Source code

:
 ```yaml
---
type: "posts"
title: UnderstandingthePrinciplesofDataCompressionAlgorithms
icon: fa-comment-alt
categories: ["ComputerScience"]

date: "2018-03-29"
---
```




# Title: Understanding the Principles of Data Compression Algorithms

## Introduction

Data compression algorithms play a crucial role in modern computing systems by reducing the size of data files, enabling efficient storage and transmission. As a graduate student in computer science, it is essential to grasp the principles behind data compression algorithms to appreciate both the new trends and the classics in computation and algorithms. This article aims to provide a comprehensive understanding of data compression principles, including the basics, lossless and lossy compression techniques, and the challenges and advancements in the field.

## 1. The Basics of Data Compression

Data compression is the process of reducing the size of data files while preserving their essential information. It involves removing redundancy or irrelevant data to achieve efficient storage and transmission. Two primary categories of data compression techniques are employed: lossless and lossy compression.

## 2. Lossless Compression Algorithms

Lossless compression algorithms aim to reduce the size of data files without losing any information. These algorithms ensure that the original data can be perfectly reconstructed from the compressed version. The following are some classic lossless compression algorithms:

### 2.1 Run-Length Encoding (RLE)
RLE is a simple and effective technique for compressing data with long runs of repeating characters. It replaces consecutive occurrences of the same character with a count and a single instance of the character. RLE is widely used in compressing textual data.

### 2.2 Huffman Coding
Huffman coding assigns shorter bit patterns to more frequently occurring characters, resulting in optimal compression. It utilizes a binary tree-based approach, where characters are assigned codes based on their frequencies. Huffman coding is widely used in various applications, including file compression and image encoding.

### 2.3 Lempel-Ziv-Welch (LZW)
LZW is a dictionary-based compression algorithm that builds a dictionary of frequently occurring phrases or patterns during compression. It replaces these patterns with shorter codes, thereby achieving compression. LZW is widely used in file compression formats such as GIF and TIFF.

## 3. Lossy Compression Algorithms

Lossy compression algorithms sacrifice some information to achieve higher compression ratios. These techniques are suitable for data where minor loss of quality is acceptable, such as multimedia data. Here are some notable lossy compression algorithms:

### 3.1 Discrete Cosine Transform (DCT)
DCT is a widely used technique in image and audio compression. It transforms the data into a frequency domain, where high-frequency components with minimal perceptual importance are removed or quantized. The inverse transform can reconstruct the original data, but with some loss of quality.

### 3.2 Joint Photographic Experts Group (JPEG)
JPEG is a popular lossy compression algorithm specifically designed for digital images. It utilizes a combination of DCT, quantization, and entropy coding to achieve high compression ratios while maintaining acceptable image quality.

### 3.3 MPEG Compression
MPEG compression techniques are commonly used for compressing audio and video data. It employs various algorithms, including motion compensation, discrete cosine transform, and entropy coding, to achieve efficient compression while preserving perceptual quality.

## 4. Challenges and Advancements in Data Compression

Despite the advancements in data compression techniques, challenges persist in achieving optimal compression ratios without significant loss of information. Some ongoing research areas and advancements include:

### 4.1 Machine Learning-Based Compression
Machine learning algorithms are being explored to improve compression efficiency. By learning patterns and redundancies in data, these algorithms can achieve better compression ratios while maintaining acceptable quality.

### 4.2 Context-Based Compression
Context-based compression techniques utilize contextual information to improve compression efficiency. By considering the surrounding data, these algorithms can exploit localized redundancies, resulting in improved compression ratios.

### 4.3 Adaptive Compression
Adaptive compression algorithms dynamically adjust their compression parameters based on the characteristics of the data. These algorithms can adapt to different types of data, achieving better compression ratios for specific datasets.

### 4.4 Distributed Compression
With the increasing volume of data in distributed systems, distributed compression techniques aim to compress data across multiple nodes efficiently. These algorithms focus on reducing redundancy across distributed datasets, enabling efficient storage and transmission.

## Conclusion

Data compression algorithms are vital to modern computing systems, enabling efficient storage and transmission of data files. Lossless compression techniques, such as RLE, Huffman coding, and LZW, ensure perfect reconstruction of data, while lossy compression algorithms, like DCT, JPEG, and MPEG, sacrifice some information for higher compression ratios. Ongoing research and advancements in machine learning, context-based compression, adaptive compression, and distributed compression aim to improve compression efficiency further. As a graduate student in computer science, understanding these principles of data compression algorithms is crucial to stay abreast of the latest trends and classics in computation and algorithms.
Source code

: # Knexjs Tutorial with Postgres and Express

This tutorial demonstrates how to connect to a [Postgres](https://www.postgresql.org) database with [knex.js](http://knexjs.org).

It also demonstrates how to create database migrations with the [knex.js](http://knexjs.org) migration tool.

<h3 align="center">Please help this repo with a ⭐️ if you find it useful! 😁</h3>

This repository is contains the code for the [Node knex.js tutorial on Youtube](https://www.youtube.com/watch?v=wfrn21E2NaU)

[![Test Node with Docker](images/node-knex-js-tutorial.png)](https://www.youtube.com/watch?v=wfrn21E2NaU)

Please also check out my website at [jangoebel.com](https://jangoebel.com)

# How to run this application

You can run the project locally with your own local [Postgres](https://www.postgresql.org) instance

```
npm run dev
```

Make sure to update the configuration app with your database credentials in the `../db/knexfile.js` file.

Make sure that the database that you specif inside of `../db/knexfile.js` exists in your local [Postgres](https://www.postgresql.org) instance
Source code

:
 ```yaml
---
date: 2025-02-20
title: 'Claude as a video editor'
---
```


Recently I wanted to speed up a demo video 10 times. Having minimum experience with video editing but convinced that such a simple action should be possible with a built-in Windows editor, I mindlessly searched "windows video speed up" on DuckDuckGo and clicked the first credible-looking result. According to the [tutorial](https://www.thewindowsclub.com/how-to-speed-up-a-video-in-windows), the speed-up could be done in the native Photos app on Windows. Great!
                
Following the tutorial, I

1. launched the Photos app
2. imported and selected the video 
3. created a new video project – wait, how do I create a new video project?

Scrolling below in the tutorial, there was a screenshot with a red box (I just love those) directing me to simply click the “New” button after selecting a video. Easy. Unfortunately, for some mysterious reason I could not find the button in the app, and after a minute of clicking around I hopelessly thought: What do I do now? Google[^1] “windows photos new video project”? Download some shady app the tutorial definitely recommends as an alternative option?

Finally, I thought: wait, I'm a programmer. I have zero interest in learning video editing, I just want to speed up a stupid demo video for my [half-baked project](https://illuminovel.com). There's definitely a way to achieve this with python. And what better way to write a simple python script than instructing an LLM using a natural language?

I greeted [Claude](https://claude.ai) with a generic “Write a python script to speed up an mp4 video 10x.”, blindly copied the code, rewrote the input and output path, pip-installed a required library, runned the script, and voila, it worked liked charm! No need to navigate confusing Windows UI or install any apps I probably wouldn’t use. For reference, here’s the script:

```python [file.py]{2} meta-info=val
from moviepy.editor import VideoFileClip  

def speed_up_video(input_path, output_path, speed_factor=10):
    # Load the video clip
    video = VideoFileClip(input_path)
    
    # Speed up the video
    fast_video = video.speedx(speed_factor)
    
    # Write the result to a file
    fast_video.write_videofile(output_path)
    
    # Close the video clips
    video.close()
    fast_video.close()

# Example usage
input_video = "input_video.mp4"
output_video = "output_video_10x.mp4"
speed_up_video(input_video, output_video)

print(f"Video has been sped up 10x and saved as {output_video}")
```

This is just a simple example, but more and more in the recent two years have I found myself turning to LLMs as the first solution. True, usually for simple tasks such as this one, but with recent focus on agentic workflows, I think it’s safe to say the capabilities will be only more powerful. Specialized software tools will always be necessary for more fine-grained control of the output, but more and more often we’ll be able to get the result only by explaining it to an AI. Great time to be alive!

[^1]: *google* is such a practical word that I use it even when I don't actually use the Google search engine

================================

Task brief: Among the lines of the entries above, count those containing the string "demonstrates". Write the number alone.

Result below: 2